All the President’s Men - Show time with Mitrajit Bhattacharya

Two green reporters working for the Washington Post, Bob Woodward (Robert Redford) and Carl Bernstein (Dustin Hoffman), research the botched 1972 burglary of the Democratic Party Headquarters at the Watergate apartment complex. With the help of a mysterious source, the two reporters make a connection between the burglars and a White House staffer. Despite dire warnings about their safety, the duo follows the money and unravel the biggest political scandal in the history of the United States of America.
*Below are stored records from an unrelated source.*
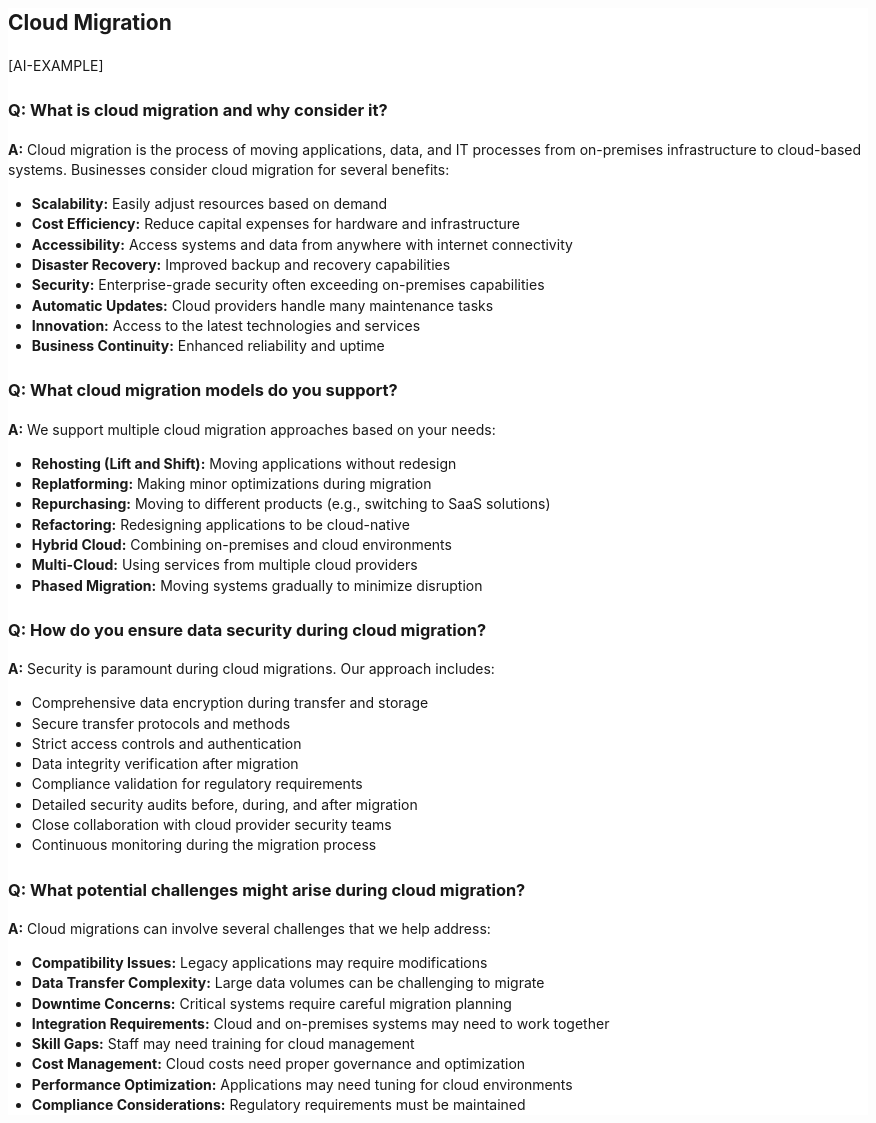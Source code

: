 ## Cloud Migration
[AI-EXAMPLE]

### Q: What is cloud migration and why consider it?
**A:** Cloud migration is the process of moving applications, data, and IT processes from on-premises infrastructure to cloud-based systems. Businesses consider cloud migration for several benefits:
- **Scalability:** Easily adjust resources based on demand
- **Cost Efficiency:** Reduce capital expenses for hardware and infrastructure
- **Accessibility:** Access systems and data from anywhere with internet connectivity
- **Disaster Recovery:** Improved backup and recovery capabilities
- **Security:** Enterprise-grade security often exceeding on-premises capabilities
- **Automatic Updates:** Cloud providers handle many maintenance tasks
- **Innovation:** Access to the latest technologies and services
- **Business Continuity:** Enhanced reliability and uptime

### Q: What cloud migration models do you support?
**A:** We support multiple cloud migration approaches based on your needs:
- **Rehosting (Lift and Shift):** Moving applications without redesign
- **Replatforming:** Making minor optimizations during migration
- **Repurchasing:** Moving to different products (e.g., switching to SaaS solutions)
- **Refactoring:** Redesigning applications to be cloud-native
- **Hybrid Cloud:** Combining on-premises and cloud environments
- **Multi-Cloud:** Using services from multiple cloud providers
- **Phased Migration:** Moving systems gradually to minimize disruption

### Q: How do you ensure data security during cloud migration?
**A:** Security is paramount during cloud migrations. Our approach includes:
- Comprehensive data encryption during transfer and storage
- Secure transfer protocols and methods
- Strict access controls and authentication
- Data integrity verification after migration
- Compliance validation for regulatory requirements
- Detailed security audits before, during, and after migration
- Close collaboration with cloud provider security teams
- Continuous monitoring during the migration process

### Q: What potential challenges might arise during cloud migration?
**A:** Cloud migrations can involve several challenges that we help address:
- **Compatibility Issues:** Legacy applications may require modifications
- **Data Transfer Complexity:** Large data volumes can be challenging to migrate
- **Downtime Concerns:** Critical systems require careful migration planning
- **Integration Requirements:** Cloud and on-premises systems may need to work together
- **Skill Gaps:** Staff may need training for cloud management
- **Cost Management:** Cloud costs need proper governance and optimization
- **Performance Optimization:** Applications may need tuning for cloud environments
- **Compliance Considerations:** Regulatory requirements must be maintained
The 1976 classic is even truer to the craft of journalism than probably to the art of storytelling, very rare filmmaking style in the 70s. The movie is accurate about the processes used by investigative reporters, and that can overwhelm the narrative for many. Far ahead of its times, when complex documentary style storytelling was not common, dealing with so many names and facts, coincidences, lucky breaks, false leads, denials, evasions, and even truth could be heavy for viewers. These details led up to the Watergate Scandal and eventually the Nixon resignation. The movie is however more about the journey than the destination. Many years later, Zodiac (reviewed earlier) did follow a similar storytelling format, but now the audiences have also matured considerably.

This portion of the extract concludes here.